(Extracted data entries)
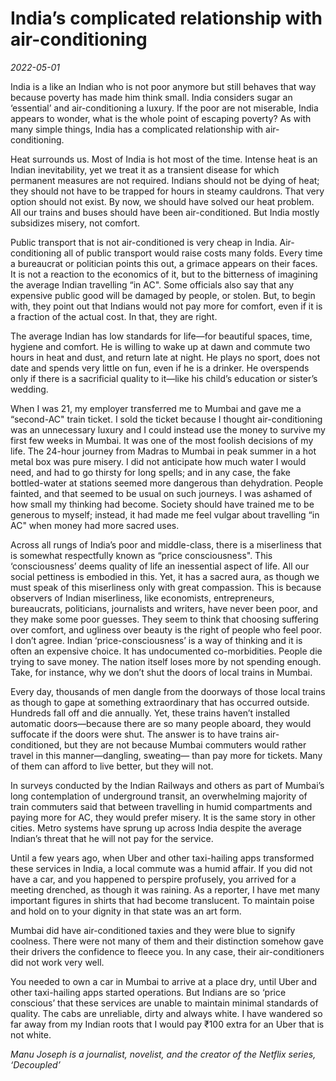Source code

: # India’s complicated relationship with air-conditioning

*2022-05-01*

India is a like an Indian who is not poor anymore but still behaves that
way because poverty has made him think small. India considers sugar an
‘essential’ and air-conditioning a luxury. If the poor are not
miserable, India appears to wonder, what is the whole point of escaping
poverty? As with many simple things, India has a complicated
relationship with air-conditioning.

Heat surrounds us. Most of India is hot most of the time. Intense heat
is an Indian inevitability, yet we treat it as a transient disease for
which permanent measures are not required. Indians should not be dying
of heat; they should not have to be trapped for hours in steamy
cauldrons. That very option should not exist. By now, we should have
solved our heat problem. All our trains and buses should have been
air-conditioned. But India mostly subsidizes misery, not comfort.

Public transport that is not air-conditioned is very cheap in India.
Air-conditioning all of public transport would raise costs many folds.
Every time a bureaucrat or politician points this out, a grimace appears
on their faces. It is not a reaction to the economics of it, but to the
bitterness of imagining the average Indian travelling “in AC". Some
officials also say that any expensive public good will be damaged by
people, or stolen. But, to begin with, they point out that Indians would
not pay more for comfort, even if it is a fraction of the actual cost.
In that, they are right.

The average Indian has low standards for life—for beautiful spaces,
time, hygiene and comfort. He is willing to wake up at dawn and commute
two hours in heat and dust, and return late at night. He plays no sport,
does not date and spends very little on fun, even if he is a drinker. He
overspends only if there is a sacrificial quality to it—like his child’s
education or sister’s wedding.

When I was 21, my employer transferred me to Mumbai and gave me a
“second-AC" train ticket. I sold the ticket because I thought
air-conditioning was an unnecessary luxury and I could instead use the
money to survive my first few weeks in Mumbai. It was one of the most
foolish decisions of my life. The 24-hour journey from Madras to Mumbai
in peak summer in a hot metal box was pure misery. I did not anticipate
how much water I would need, and had to go thirsty for long spells; and
in any case, the fake bottled-water at stations seemed more dangerous
than dehydration. People fainted, and that seemed to be usual on such
journeys. I was ashamed of how small my thinking had become. Society
should have trained me to be generous to myself; instead, it had made me
feel vulgar about travelling “in AC" when money had more sacred uses.

Across all rungs of India’s poor and middle-class, there is a
miserliness that is somewhat respectfully known as “price
consciousness". This ‘consciousness’ deems quality of life an
inessential aspect of life. All our social pettiness is embodied in
this. Yet, it has a sacred aura, as though we must speak of this
miserliness only with great compassion. This is because observers of
Indian miserliness, like economists, entrepreneurs, bureaucrats,
politicians, journalists and writers, have never been poor, and they
make some poor guesses. They seem to think that choosing suffering over
comfort, and ugliness over beauty is the right of people who feel poor.
I don’t agree. Indian ‘price-consciousness’ is a way of thinking and it
is often an expensive choice. It has undocumented co-morbidities. People
die trying to save money. The nation itself loses more by not spending
enough. Take, for instance, why we don’t shut the doors of local trains
in Mumbai.

Every day, thousands of men dangle from the doorways of those local
trains as though to gape at something extraordinary that has occurred
outside. Hundreds fall off and die annually. Yet, these trains haven’t
installed automatic doors—because there are so many people aboard, they
would suffocate if the doors were shut. The answer is to have trains
air-conditioned, but they are not because Mumbai commuters would rather
travel in this manner—dangling, sweating— than pay more for tickets.
Many of them can afford to live better, but they will not.

In surveys conducted by the Indian Railways and others as part of
Mumbai’s long contemplation of underground transit, an overwhelming
majority of train commuters said that between travelling in humid
compartments and paying more for AC, they would prefer misery. It is the
same story in other cities. Metro systems have sprung up across India
despite the average Indian’s threat that he will not pay for the
service.

Until a few years ago, when Uber and other taxi-hailing apps transformed
these services in India, a local commute was a humid affair. If you did
not have a car, and you happened to perspire profusely, you arrived for
a meeting drenched, as though it was raining. As a reporter, I have met
many important figures in shirts that had become translucent. To
maintain poise and hold on to your dignity in that state was an art
form.

Mumbai did have air-conditioned taxies and they were blue to signify
coolness. There were not many of them and their distinction somehow gave
their drivers the confidence to fleece you. In any case, their
air-conditioners did not work very well.

You needed to own a car in Mumbai to arrive at a place dry, until Uber
and other taxi-hailing apps started operations. But Indians are so
‘price conscious’ that these services are unable to maintain minimal
standards of quality. The cabs are unreliable, dirty and always white. I
have wandered so far away from my Indian roots that I would pay
<span class="webrupee">₹</span>100 extra for an Uber that is not white.

*Manu Joseph is a journalist, novelist, and the creator of the Netflix
series, ‘Decoupled’*
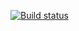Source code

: [![Build status](https://ci.appveyor.com/api/projects/status/1lumsrd75ekgnw24?svg=true)](https://ci.appveyor.com/project/gonchikovbb/a-java4-1-selenide)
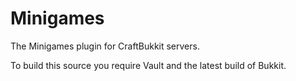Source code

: Minigames
=========

The Minigames plugin for CraftBukkit servers.

To build this source you require Vault and the latest build of Bukkit.
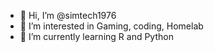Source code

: - 👋 Hi, I’m @simtech1976
- 👀 I’m interested in Gaming, coding, Homelab
- 🌱 I’m currently learning R and Python


<!---
simtech1976/simtech1976 is a ✨ special ✨ repository because its `README.md` (this file) appears on your GitHub profile.
You can click the Preview link to take a look at your changes.
--->
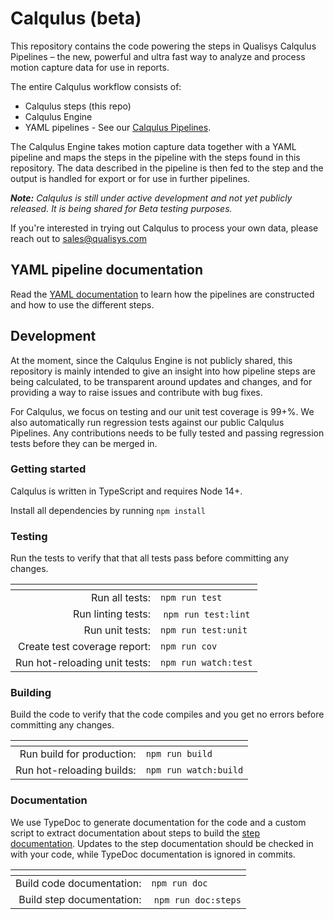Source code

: # Calqulus (beta)

This repository contains the code powering the steps in Qualisys Calqulus Pipelines – the new, powerful and ultra fast way to analyze and process motion capture data for use in reports.

The entire Calqulus workflow consists of:

* Calqulus steps (this repo)
* Calqulus Engine
* YAML pipelines - See our [Calqulus Pipelines](https://github.com/qualisys/Calqulus-Pipelines).

The Calqulus Engine takes motion capture data together with a YAML pipeline and maps the steps in the pipeline with the steps found in this repository. The data described in the pipeline is then fed to the step and the output is handled for export or for use in further pipelines.

_**Note:** Calqulus is still under active development and not yet publicly released. It is being shared for Beta testing purposes._

If you're interested in trying out Calqulus to process your own data, please reach out to [sales@qualisys.com](mailto:sales@qualisys.com?subject=[GitHub]%20I%20want%20to%20try%20Calqulus)

## YAML pipeline documentation

Read the [YAML documentation](./docs/index.md) to learn how the pipelines are constructed and how to use the different steps.

## Development

At the moment, since the Calqulus Engine is not publicly shared, this repository is mainly intended to give an insight into how pipeline steps are being calculated, to be transparent around updates and changes, and for providing a way to raise issues and contribute with bug fixes.

For Calqulus, we focus on testing and our unit test coverage is 99+%. We also automatically run regression tests against our public Calqulus Pipelines. Any contributions needs to be fully tested and passing regression tests before they can be merged in. 

### Getting started

Calqulus is written in TypeScript and requires Node 14+. 

Install all dependencies by running `npm install`

### Testing

Run the tests to verify that that all tests pass before committing any changes.

| <!-- -->    | <!-- -->    |
|---:|---|
| Run all tests: | `npm run test`|
| Run linting tests: | `npm run test:lint` |
| Run unit tests: | `npm run test:unit` |
| Create test coverage report: | `npm run cov` |
| Run hot-reloading unit tests: | `npm run watch:test` |

### Building

Build the code to verify that the code compiles and you get no errors before committing any changes.

| <!-- -->    | <!-- -->    |
|---:|---|
| Run build for production: | `npm run build` |
| Run hot-reloading builds: | `npm run watch:build` |

### Documentation

We use TypeDoc to generate documentation for the code and a custom script to extract documentation about steps to build the [step documentation](./docs/index.md). Updates to the step documentation should be checked in with your code, while TypeDoc documentation is ignored in commits.

| <!-- -->    | <!-- -->    |
|---:|---|
| Build code documentation: | `npm run doc`|
| Build step documentation: | `npm run doc:steps` |
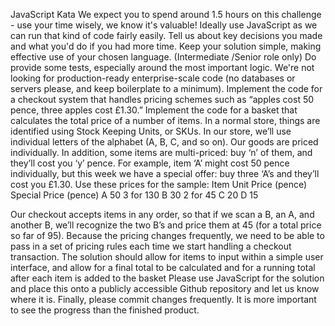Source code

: JavaScript Kata
We expect you to spend around 1.5 hours on this challenge - use your time wisely, we know it's valuable!
Ideally use JavaScript as we can run that kind of code fairly easily.
Tell us about key decisions you made and what you'd do if you had more time.
Keep your solution simple, making effective use of your chosen language.
(Intermediate /Senior role only) Do provide some tests, especially around the most important logic.
We're not looking for production-ready enterprise-scale code (no databases or servers please, and keep boilerplate to a minimum).
Implement the code for a checkout system that handles pricing schemes such as “apples cost 50 pence, three apples cost £1.30.”
Implement the code for a basket that calculates the total price of a number of items. In a normal store, things are identified using Stock Keeping Units, or SKUs. In our store, we’ll use individual letters of the alphabet (A, B, C, and so on). Our goods are priced individually. In addition, some items are multi-priced: buy ‘n’ of them, and they’ll cost you ‘y’ pence. For example, item ‘A’ might cost 50 pence individually, but this week we have a special offer: buy three ‘A’s and they’ll cost you £1.30.
Use these prices for the sample:
Item Unit Price (pence) Special Price (pence)
A 50 3 for 130
B 30 2 for 45
C 20
D 15

Our checkout accepts items in any order, so that if we scan a B, an A, and another B, we’ll recognize the two B’s and price them at 45 (for a total price so far of 95). Because the pricing changes frequently, we need to be able to pass in a set of pricing rules each time we start handling a checkout transaction.
The solution should allow for items to input within a simple user interface, and allow for a final total to be calculated and for a running total after each item is added to the basket
Please use JavaScript for the solution and place this onto a publicly accessible Github repository and let us know where it is.
Finally, please commit changes frequently. It is more important to see the progress than the finished product.
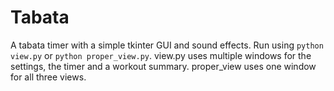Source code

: # Tabata
A tabata timer with a simple tkinter GUI and sound effects. 
Run using `python view.py` or `python proper_view.py`.
view.py uses multiple windows for the settings, the timer and a workout summary. 
proper_view uses one window for all three views. 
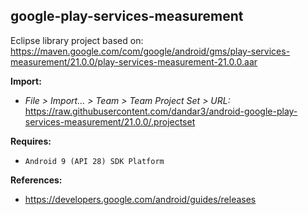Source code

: ## google-play-services-measurement

Eclipse library project based on:<br/>
https://maven.google.com/com/google/android/gms/play-services-measurement/21.0.0/play-services-measurement-21.0.0.aar

**Import:**
- _File > Import... > Team > Team Project Set > URL:_<br/>
  https://raw.githubusercontent.com/dandar3/android-google-play-services-measurement/21.0.0/.projectset

**Requires:**
- `Android 9 (API 28) SDK Platform`

**References:**
- https://developers.google.com/android/guides/releases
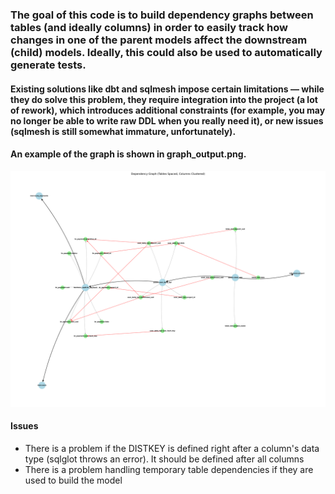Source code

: ### The goal of this code is to build dependency graphs between tables (and ideally columns) in order to easily track how changes in one of the parent models affect the downstream (child) models. Ideally, this could also be used to automatically generate tests.

#### Existing solutions like dbt and sqlmesh impose certain limitations — while they do solve this problem, they require integration into the project (a lot of rework), which introduces additional constraints (for example, you may no longer be able to write raw DDL when you really need it), or new issues (sqlmesh is still somewhat immature, unfortunately).

#### An example of the graph is shown in graph_output.png.
![alt text](https://github.com/Easthy/sql_analyzer/blob/main/graph_output.png)

#### Issues
- There is a problem if the DISTKEY is defined right after a column's data type (sqlglot throws an error). It should be defined after all columns
- There is a problem handling temporary table dependencies if they are used to build the model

WHAT TO DO:
Which lines in the data hold the string "JavaScript"? Copy each of them.

WORKED SOLUTION:
: JavaScript Kata
Ideally use JavaScript as we can run that kind of code fairly easily.
Please use JavaScript for the solution and place this onto a publicly accessible Github repository and let us know where it is.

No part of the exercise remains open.